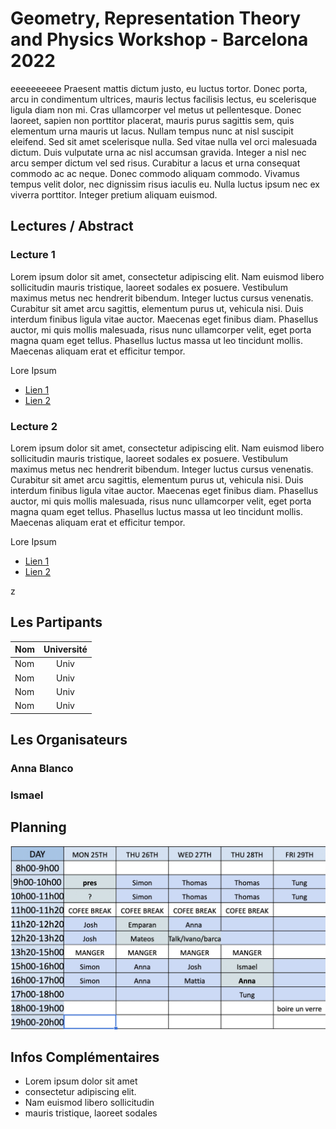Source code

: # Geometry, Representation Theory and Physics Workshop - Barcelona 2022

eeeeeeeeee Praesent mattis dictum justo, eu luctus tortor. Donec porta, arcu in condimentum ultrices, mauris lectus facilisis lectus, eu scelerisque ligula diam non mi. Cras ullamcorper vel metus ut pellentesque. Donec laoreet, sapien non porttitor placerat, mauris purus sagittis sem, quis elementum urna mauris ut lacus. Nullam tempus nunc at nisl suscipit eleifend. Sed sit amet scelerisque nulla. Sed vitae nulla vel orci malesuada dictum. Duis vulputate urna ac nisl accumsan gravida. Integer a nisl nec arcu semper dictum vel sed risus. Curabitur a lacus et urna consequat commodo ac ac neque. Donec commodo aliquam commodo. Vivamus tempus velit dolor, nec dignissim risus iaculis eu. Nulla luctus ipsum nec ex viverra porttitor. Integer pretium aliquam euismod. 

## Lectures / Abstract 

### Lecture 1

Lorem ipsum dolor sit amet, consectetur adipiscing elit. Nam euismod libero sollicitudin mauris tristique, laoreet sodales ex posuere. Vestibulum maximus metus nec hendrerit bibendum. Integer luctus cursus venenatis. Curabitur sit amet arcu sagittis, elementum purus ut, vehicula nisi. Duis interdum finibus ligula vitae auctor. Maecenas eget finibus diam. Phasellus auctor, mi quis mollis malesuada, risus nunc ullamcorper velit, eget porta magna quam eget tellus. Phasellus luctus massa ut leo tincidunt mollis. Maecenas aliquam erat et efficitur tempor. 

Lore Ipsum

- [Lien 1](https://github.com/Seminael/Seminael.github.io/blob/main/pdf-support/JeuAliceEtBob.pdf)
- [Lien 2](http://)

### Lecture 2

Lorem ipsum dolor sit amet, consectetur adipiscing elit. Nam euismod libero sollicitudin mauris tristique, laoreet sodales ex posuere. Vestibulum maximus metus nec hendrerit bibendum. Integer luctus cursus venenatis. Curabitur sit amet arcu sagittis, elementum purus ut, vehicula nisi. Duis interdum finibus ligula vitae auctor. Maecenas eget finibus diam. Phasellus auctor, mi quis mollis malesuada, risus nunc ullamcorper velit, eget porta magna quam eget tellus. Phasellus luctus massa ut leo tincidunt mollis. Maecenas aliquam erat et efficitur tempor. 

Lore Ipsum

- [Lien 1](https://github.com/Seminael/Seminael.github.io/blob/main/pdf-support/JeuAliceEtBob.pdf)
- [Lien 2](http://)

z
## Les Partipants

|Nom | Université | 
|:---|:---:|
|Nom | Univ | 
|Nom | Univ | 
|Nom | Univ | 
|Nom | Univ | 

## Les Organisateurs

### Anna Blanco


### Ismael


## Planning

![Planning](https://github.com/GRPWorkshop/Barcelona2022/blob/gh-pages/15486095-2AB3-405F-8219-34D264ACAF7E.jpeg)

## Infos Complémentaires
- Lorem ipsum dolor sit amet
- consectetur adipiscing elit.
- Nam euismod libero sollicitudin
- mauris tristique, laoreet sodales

════

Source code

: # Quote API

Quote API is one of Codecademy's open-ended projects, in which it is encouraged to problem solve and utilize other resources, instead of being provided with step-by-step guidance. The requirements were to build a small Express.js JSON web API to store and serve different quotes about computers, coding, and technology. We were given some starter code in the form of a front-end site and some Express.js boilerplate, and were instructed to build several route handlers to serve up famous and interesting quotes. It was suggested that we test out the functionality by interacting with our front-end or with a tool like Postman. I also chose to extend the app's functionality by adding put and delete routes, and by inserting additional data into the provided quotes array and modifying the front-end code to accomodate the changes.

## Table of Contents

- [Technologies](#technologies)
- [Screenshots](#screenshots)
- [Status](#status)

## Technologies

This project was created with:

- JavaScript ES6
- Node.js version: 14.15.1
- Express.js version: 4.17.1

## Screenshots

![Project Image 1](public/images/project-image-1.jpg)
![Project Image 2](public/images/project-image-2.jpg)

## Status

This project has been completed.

════

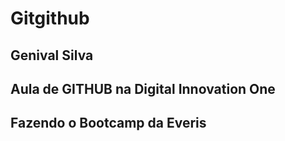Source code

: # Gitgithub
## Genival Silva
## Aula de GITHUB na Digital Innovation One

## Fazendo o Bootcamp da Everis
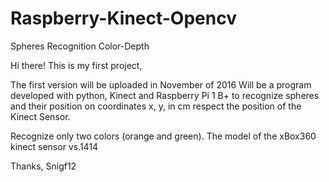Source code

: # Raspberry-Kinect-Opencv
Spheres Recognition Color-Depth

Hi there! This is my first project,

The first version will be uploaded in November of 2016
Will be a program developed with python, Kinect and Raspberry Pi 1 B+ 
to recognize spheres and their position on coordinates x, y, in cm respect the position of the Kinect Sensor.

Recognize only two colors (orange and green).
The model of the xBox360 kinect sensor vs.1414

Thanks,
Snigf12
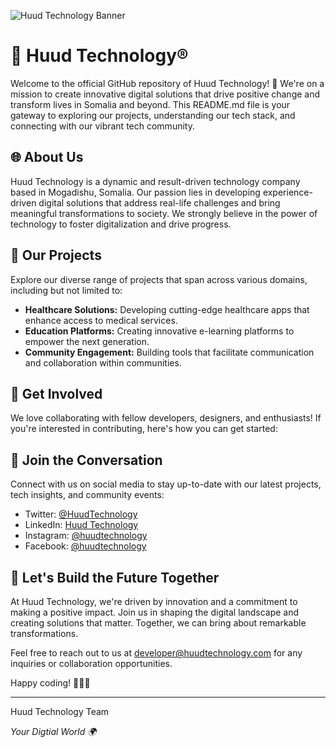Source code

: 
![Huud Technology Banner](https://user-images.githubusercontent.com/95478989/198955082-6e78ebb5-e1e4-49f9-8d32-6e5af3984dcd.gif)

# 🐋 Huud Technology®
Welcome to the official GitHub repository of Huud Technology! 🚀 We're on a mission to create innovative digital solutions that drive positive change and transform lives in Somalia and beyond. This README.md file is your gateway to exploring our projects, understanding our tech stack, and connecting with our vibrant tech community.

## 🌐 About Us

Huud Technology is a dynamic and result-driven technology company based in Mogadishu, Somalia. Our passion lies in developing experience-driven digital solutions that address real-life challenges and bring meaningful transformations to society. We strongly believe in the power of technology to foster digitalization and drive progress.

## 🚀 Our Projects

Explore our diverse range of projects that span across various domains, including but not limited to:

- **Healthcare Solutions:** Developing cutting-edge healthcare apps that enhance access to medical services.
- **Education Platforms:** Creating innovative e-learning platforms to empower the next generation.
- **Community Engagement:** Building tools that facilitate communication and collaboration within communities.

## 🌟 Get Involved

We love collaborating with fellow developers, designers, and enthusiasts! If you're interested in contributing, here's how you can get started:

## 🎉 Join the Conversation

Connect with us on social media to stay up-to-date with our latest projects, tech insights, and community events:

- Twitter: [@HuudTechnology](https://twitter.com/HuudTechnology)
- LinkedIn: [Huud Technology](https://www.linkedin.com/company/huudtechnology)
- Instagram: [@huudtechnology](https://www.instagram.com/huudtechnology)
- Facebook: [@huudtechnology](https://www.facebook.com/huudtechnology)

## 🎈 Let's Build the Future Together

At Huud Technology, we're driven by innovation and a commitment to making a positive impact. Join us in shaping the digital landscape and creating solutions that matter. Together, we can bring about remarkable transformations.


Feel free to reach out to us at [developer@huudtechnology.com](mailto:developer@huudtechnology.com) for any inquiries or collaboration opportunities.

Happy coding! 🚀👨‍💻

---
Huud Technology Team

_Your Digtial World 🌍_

════

### [EXERCISE GOAL]
Look through the entries above and copy each line that has "Technologies" in it.

### [RESPONSE TO THE TASK]
- [Technologies](#technologies)
## Technologies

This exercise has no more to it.